Go to the line in the entries below that holds "GetId returns the" and repeat exactly from there through the line that holds "(o *RoutingPolicy) GetNameOk()", inclusive.

Records from a data collection:
━━━━━━━━━━━━━━━━━━━━━━━━━━━━━━

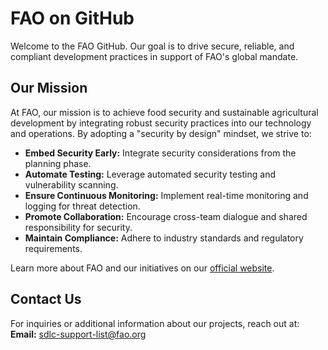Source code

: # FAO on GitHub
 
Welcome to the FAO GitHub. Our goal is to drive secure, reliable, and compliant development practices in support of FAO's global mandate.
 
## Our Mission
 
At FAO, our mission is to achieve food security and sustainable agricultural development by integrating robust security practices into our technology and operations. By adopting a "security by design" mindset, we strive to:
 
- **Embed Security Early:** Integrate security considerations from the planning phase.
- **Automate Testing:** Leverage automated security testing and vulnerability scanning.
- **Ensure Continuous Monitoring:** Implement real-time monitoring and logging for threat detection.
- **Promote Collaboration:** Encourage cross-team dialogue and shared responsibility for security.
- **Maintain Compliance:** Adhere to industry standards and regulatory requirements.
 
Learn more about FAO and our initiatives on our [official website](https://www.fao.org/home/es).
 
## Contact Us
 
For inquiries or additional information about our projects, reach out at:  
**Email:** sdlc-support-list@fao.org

━━━━━━━━━━━━━━━━━━━━━━━━━━━━━━

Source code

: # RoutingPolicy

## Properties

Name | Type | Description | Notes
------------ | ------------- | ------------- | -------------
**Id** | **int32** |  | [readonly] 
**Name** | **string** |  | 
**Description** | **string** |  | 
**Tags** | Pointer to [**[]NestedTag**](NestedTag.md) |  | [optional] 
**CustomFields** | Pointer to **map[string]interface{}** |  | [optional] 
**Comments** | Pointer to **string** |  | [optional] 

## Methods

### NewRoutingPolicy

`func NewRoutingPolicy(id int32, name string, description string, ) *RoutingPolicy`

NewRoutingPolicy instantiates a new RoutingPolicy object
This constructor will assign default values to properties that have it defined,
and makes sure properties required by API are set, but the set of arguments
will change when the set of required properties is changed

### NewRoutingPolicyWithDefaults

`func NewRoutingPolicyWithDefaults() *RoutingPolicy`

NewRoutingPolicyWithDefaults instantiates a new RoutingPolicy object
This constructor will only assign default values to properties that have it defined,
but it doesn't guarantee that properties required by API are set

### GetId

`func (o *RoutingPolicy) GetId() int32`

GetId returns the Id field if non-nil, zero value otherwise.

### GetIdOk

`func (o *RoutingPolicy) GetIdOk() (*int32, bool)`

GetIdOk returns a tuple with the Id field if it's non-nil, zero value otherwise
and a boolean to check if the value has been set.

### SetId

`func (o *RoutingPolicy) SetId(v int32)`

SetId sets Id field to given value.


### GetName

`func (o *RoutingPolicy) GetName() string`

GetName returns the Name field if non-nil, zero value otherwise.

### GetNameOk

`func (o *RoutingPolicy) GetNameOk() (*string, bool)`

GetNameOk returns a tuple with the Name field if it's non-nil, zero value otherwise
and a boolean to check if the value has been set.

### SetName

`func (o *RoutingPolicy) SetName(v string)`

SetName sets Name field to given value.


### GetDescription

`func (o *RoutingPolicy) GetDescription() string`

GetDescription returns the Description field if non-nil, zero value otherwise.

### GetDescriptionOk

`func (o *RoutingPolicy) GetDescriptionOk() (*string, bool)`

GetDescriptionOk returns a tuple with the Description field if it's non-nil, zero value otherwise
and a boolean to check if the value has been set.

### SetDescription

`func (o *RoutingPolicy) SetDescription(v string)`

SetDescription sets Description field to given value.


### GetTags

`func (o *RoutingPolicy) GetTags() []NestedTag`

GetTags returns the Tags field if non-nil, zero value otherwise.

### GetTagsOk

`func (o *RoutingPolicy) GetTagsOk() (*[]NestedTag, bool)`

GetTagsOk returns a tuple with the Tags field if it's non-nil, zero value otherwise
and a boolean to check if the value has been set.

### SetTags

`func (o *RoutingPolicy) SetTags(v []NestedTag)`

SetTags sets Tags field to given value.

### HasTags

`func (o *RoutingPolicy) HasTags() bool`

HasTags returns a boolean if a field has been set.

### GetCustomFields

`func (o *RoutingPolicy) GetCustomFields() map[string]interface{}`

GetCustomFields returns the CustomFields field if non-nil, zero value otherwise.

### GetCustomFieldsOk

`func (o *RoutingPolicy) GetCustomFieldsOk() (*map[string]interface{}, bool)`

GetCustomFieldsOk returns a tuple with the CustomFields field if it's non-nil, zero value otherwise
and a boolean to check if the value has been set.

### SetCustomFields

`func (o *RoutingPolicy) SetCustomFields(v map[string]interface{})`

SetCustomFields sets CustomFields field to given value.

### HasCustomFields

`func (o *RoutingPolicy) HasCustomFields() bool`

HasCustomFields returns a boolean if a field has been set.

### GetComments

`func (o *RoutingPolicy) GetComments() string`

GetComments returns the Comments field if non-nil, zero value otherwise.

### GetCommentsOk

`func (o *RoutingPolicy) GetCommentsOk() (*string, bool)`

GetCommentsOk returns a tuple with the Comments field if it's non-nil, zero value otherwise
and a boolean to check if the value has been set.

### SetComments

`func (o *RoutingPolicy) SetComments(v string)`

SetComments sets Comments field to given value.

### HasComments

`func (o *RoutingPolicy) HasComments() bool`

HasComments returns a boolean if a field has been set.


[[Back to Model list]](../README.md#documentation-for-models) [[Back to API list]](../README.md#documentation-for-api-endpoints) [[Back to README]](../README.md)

━━━━━━━━━━━━━━━━━━━━━━━━━━━━━━

» **Task response**
GetId returns the Id field if non-nil, zero value otherwise.

### GetIdOk

`func (o *RoutingPolicy) GetIdOk() (*int32, bool)`

GetIdOk returns a tuple with the Id field if it's non-nil, zero value otherwise
and a boolean to check if the value has been set.

### SetId

`func (o *RoutingPolicy) SetId(v int32)`

SetId sets Id field to given value.


### GetName

`func (o *RoutingPolicy) GetName() string`

GetName returns the Name field if non-nil, zero value otherwise.

### GetNameOk

`func (o *RoutingPolicy) GetNameOk() (*string, bool)`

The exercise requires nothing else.